### [What you will do]
Pick each line containing "more" out of the records.

### [Source records]
============================================================

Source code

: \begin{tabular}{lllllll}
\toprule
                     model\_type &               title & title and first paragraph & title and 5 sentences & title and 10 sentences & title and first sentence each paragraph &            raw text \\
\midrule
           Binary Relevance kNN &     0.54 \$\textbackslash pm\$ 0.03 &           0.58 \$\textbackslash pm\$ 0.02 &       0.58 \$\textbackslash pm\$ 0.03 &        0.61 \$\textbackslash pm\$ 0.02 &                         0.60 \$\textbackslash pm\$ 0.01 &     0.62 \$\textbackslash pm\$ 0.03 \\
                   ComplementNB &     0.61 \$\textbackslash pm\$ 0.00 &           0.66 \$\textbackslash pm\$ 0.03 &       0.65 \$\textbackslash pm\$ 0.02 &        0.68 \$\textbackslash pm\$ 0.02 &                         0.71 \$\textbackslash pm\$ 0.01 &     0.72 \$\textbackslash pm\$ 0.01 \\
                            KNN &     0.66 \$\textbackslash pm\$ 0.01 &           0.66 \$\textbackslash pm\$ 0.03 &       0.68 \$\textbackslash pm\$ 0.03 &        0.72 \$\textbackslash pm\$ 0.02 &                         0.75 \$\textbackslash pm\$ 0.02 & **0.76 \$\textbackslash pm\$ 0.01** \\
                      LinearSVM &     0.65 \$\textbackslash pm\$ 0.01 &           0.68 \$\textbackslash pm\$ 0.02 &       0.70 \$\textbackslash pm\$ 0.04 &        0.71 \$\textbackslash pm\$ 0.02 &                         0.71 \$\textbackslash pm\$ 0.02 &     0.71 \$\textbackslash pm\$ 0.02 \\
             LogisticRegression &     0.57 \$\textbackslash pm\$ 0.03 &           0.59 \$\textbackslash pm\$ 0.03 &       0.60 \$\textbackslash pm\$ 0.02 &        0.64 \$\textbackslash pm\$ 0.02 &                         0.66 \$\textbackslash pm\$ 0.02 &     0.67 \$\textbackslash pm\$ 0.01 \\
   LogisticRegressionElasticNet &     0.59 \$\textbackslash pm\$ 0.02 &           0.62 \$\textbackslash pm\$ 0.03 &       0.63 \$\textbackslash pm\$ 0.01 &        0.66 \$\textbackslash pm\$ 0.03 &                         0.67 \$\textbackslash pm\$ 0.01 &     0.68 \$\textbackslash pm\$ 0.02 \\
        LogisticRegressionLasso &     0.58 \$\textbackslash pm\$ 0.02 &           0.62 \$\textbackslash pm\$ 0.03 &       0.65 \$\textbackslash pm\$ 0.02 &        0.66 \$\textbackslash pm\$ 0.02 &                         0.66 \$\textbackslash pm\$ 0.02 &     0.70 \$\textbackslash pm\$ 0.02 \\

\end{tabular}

============================================================

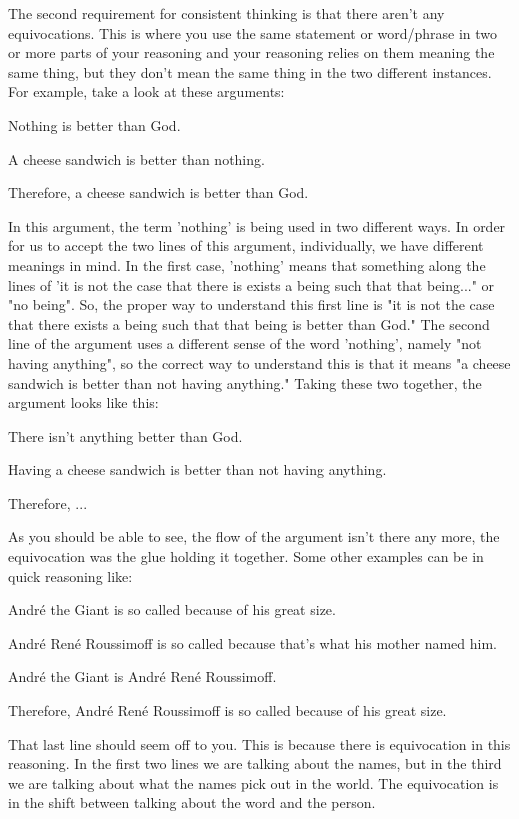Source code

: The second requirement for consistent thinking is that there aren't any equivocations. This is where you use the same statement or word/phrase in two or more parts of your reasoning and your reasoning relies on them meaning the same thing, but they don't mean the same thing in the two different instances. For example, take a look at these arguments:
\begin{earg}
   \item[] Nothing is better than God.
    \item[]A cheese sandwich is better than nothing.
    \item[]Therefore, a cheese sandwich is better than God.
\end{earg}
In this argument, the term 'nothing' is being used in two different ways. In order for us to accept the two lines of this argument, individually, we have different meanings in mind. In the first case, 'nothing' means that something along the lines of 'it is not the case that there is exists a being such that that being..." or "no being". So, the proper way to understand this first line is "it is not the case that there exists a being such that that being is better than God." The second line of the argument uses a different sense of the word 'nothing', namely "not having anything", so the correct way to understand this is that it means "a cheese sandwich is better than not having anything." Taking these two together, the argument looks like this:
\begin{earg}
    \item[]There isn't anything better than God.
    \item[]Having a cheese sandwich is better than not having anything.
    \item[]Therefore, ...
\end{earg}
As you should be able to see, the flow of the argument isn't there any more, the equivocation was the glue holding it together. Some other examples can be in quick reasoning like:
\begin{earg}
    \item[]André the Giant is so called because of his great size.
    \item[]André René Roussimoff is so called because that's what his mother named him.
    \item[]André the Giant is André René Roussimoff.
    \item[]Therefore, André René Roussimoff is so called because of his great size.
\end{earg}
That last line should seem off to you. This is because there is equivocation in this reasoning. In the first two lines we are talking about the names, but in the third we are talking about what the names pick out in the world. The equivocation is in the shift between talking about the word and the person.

============================================================

### [Task answer]
: The second requirement for consistent thinking is that there aren't any equivocations. This is where you use the same statement or word/phrase in two or more parts of your reasoning and your reasoning relies on them meaning the same thing, but they don't mean the same thing in the two different instances. For example, take a look at these arguments:
As you should be able to see, the flow of the argument isn't there any more, the equivocation was the glue holding it together. Some other examples can be in quick reasoning like:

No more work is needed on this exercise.